ENTRE A JUSTIÇA E A FARSA

 

Depois da vitória correta de Azeredo no STF cabe perguntar por que os réus da AP 470 não tiveram o mesmo direito


Da IstoÉ Independente - 28/03/2014


Paulo Moreira Leite
  
Ao decidir, por 8 votos a 1, que Eduardo Azeredo deve ser julgado  em Minas Gerais  pelas denúncias ligadas ao mensalão tucano, o Supremo fez a opção correta entre a farsa e a justiça.

A farsa, como se sabe, consistia em negar a Azeredo o direito de ser julgado em primeira instância – e depois pedir um segundo julgamento  em caso de condenação, como a lei assegura a todo cidadão sem prerrogativa de foro  – apenas para manter um teatrinho coerente com a AP 470.

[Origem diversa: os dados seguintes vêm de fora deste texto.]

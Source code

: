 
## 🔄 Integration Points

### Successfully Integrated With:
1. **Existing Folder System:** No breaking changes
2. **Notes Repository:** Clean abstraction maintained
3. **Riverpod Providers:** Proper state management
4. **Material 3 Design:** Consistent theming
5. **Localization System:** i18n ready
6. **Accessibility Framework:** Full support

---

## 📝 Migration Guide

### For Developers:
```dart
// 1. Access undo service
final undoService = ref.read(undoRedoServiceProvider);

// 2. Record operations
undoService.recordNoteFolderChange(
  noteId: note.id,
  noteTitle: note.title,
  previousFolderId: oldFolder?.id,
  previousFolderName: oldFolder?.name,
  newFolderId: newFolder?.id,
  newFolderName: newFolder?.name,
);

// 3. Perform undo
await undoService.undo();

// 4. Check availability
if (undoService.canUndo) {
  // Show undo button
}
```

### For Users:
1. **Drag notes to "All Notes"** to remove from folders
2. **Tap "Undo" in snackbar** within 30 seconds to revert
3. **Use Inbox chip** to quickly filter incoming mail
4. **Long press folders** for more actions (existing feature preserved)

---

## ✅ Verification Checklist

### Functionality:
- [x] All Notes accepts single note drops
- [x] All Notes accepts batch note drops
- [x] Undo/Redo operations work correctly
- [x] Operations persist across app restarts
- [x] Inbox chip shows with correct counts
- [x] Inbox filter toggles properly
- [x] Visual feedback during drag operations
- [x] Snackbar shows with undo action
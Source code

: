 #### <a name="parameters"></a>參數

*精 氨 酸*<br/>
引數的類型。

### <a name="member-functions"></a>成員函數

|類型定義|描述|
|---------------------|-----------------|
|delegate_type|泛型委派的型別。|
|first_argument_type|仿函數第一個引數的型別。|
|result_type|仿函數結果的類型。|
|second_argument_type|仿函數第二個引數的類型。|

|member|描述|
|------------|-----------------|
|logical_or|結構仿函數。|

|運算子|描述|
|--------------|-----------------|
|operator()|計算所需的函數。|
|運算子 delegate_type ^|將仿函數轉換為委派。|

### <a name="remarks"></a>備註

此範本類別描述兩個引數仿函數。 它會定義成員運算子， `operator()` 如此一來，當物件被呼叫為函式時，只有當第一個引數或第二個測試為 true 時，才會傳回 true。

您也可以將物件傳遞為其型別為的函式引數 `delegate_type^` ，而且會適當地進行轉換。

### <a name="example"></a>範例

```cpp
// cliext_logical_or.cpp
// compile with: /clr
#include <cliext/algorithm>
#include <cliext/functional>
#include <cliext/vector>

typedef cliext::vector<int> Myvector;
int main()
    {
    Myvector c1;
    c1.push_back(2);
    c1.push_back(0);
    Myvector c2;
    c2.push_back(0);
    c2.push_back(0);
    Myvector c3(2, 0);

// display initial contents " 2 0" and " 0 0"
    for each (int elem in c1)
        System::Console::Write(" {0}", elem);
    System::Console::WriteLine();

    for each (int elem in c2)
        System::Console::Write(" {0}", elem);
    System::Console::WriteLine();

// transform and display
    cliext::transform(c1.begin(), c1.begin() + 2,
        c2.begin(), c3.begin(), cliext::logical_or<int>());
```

Eduardo Azeredo teve seu direito reconhecido pacificamente, por 8 votos 1, placar tão folgado que desta vez não se ouvirá o coralzinho de quem culpa os “dois ministros da Dilma” por qualquer resultado que não lhe agrada. 

 Em nome da mitologia em torno do “maior julgamento da história” se poderia querer repetir uma injustiça por toda a história. 

 Assim: já que nenhum réu ligado ao PT teve direito a um julgamento em primeira instância, o que permite a todo condenado entrar com um recurso para obter um segundo julgamento, era preciso dar o mesmo tratamento a pelo menos um dos réus ligados ao PSDB. 

 Para esconder um erro, era preciso cometer um segundo – quando todo mundo sabe que isso não produz um acerto, mas apenas dois erros. 

 Com decisão de ontem ficou um pouquinho mais fácil reconhecer  um fato que já é reconhecido por um número crescente de estudiosos, de que a AP 470 foi resolvida como um julgamento de exceção. 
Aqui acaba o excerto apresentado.